This repository is about the strategy called Reinforcement Learning and Approximate Bayesian Computation (RL-ABC), proposed by TG Ritto, S Beregi and DAW Barton in 2022, than extended in 2023. The references are:
(1) Reinforcement learning and approximate Bayesian computation for model selection and parameter calibration applied to a nonlinear dynamical system, Ritto, T.G., Beregi, S.,Barton, D.A.W., Mechanical Systems and Signal Processing, 2022, 181, 109485.
@ARTICLE{Ritto2022, author = {Ritto, T.G. and Beregi, S. and Barton, D.A.W.}, title = {Reinforcement learning and approximate Bayesian computation for model selection and parameter calibration applied to a nonlinear dynamical system}, year = {2022}, journal = {Mechanical Systems and Signal Processing}, volume = {181}, doi = {10.1016/j.ymssp.2022.109485}, }
(2) Reinforcement learning and approximate Bayesian computation (RL-ABC) for model selection and parameter calibration of time-varying systems, Ritto, T.G., Beregi, S., Barton, D.A.W., Mechanical Systems and Signal Processing, 2023, 200, 110458.
@ARTICLE{Ritto2023, author = {Ritto, T.G. and Beregi, S. and Barton, D.A.W.}, title = {Reinforcement learning and approximate Bayesian computation (RL-ABC) for model selection and parameter calibration of time-varying systems}, year = {2023}, journal = {Mechanical Systems and Signal Processing}, volume = {200}, doi = {10.1016/j.ymssp.2023.110458}, }
In the context of digital twins and integration of physics-based models with machine learning tools, RL-ABC (Ritto et al., 2022) is a new methodology for model selection and parameter identification. It combines (i) reinforcement learning (RL) for model selection through a Thompson-like sampling with (ii) approximate Bayesian computation (ABC) for parameter identification and uncertainty quantification. The initial Beta distribution that represents the likelihood of the model is updated depending on how successful the model is at reproducing the reference data (reinforcement learning strategy). At the same time, the prior distribution of the model parameters is updated using a likelihood-free strategy (ABC). In the end, the rewards and the posterior distribution of the parameters of each model are obtained.

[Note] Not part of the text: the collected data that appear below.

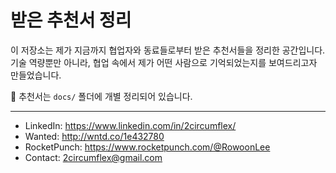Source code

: # 받은 추천서 정리

이 저장소는 제가 지금까지 협업자와 동료들로부터 받은 추천서들을 정리한 공간입니다.
기술 역량뿐만 아니라, 협업 속에서 제가 어떤 사람으로 기억되었는지를 보여드리고자 만들었습니다.

📌 추천서는 `docs/` 폴더에 개별 정리되어 있습니다.

---

- LinkedIn: https://www.linkedin.com/in/2circumflex/
- Wanted: http://wntd.co/1e432780
- RocketPunch: https://www.rocketpunch.com/@RowoonLee
- Contact: 2circumflex@gmail.com
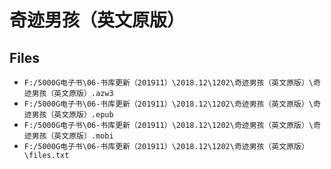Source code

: # 奇迹男孩（英文原版）

## Files

- `F:/5000G电子书\06-书库更新（201911）\2018.12\1202\奇迹男孩（英文原版）\奇迹男孩（英文原版）.azw3`
- `F:/5000G电子书\06-书库更新（201911）\2018.12\1202\奇迹男孩（英文原版）\奇迹男孩（英文原版）.epub`
- `F:/5000G电子书\06-书库更新（201911）\2018.12\1202\奇迹男孩（英文原版）\奇迹男孩（英文原版）.mobi`
- `F:/5000G电子书\06-书库更新（201911）\2018.12\1202\奇迹男孩（英文原版）\files.txt`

RL-ABC was extended to time-varying systems (Ritto et al., 2023). To tackle slowly-varying systems and detect abrupt changes, new features are proposed. (1) The probability of sampling the worst model has now a lower bound; because it cannot disappear, once it might be useful in the future as the system evolves. (2) A memory term (sliding window) is introduced such that past data can be forgotten whilst updating the reward; which might be useful depending on how fast the system changes. (3) The algorithm detects a change in the system by monitoring the models’ acceptance; a significant drop in acceptance indicates a change. If the system changes the algorithm is reset: new parameter ranges are computed and the rewards are restarted.
RLABC.m is a matlab code where one can run RL-ABC strategy (Ritto et al., 2022) to a simple spring problem.
RLABC_time_varying.m is a matlab code that shows the structure of RL-ABC strategy for time varying systems (Ritto et al., 2023); it cannot be run!